*** Opening of Data extracts ***

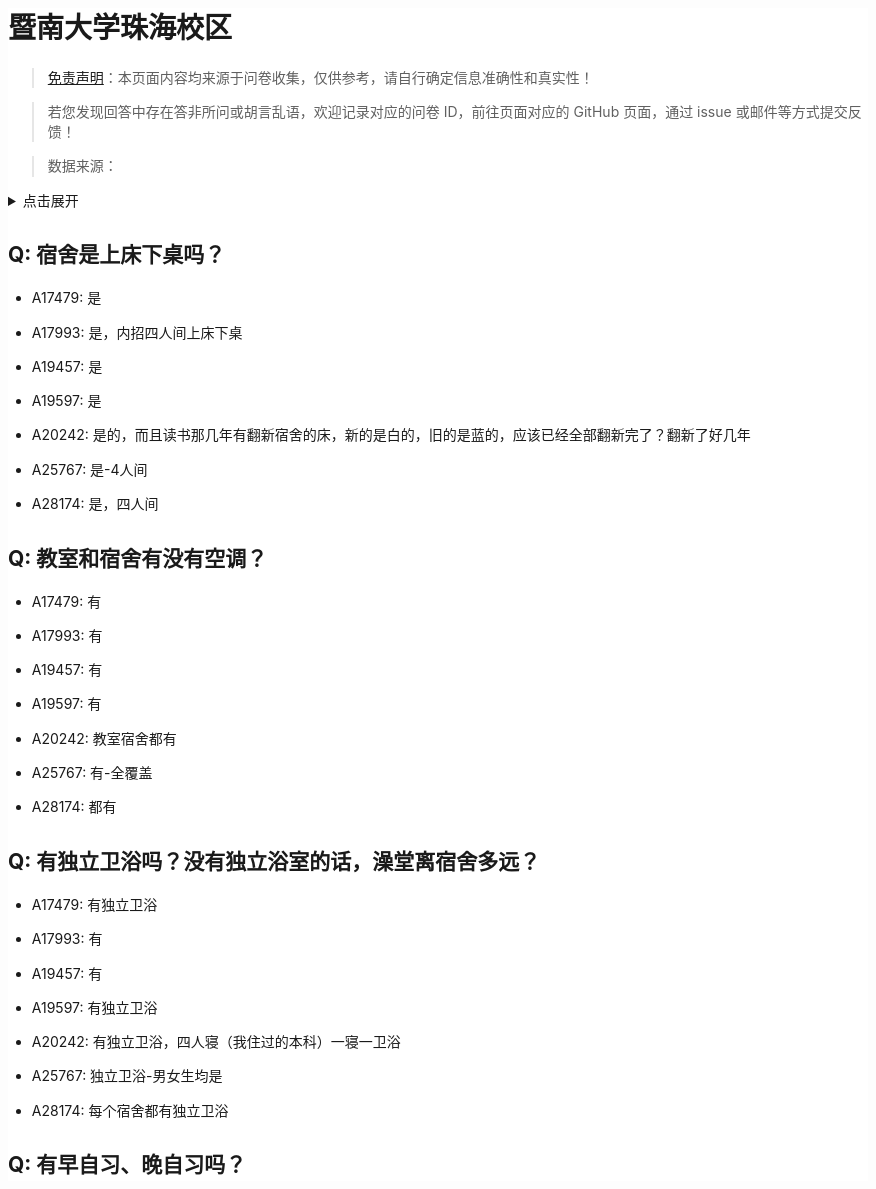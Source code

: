 # 暨南大学珠海校区

> [免责声明](https://colleges.chat/#_3)：本页面内容均来源于问卷收集，仅供参考，请自行确定信息准确性和真实性！

> 若您发现回答中存在答非所问或胡言乱语，欢迎记录对应的问卷 ID，前往页面对应的 GitHub 页面，通过 issue 或邮件等方式提交反馈！

> 数据来源：

<details><summary>点击展开</summary></details>

## Q: 宿舍是上床下桌吗？

- A17479: 是

- A17993: 是，内招四人间上床下桌

- A19457: 是

- A19597: 是

- A20242: 是的，而且读书那几年有翻新宿舍的床，新的是白的，旧的是蓝的，应该已经全部翻新完了？翻新了好几年

- A25767: 是-4人间

- A28174: 是，四人间

## Q: 教室和宿舍有没有空调？

- A17479: 有

- A17993: 有

- A19457: 有

- A19597: 有

- A20242: 教室宿舍都有

- A25767: 有-全覆盖

- A28174: 都有

## Q: 有独立卫浴吗？没有独立浴室的话，澡堂离宿舍多远？

- A17479: 有独立卫浴

- A17993: 有

- A19457: 有

- A19597: 有独立卫浴

- A20242: 有独立卫浴，四人寝（我住过的本科）一寝一卫浴

- A25767: 独立卫浴-男女生均是

- A28174: 每个宿舍都有独立卫浴

## Q: 有早自习、晚自习吗？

*** Close of Data extracts ***

Exercise aim:
Only the lines from the one containing "- A20242: 教室宿舍都有" through the last line of the material belong in your answer; output them exactly.

Result:
- A20242: 教室宿舍都有

- A25767: 有-全覆盖

- A28174: 都有

## Q: 有独立卫浴吗？没有独立浴室的话，澡堂离宿舍多远？

- A17479: 有独立卫浴

- A17993: 有

- A19457: 有

- A19597: 有独立卫浴

- A20242: 有独立卫浴，四人寝（我住过的本科）一寝一卫浴

- A25767: 独立卫浴-男女生均是

- A28174: 每个宿舍都有独立卫浴

## Q: 有早自习、晚自习吗？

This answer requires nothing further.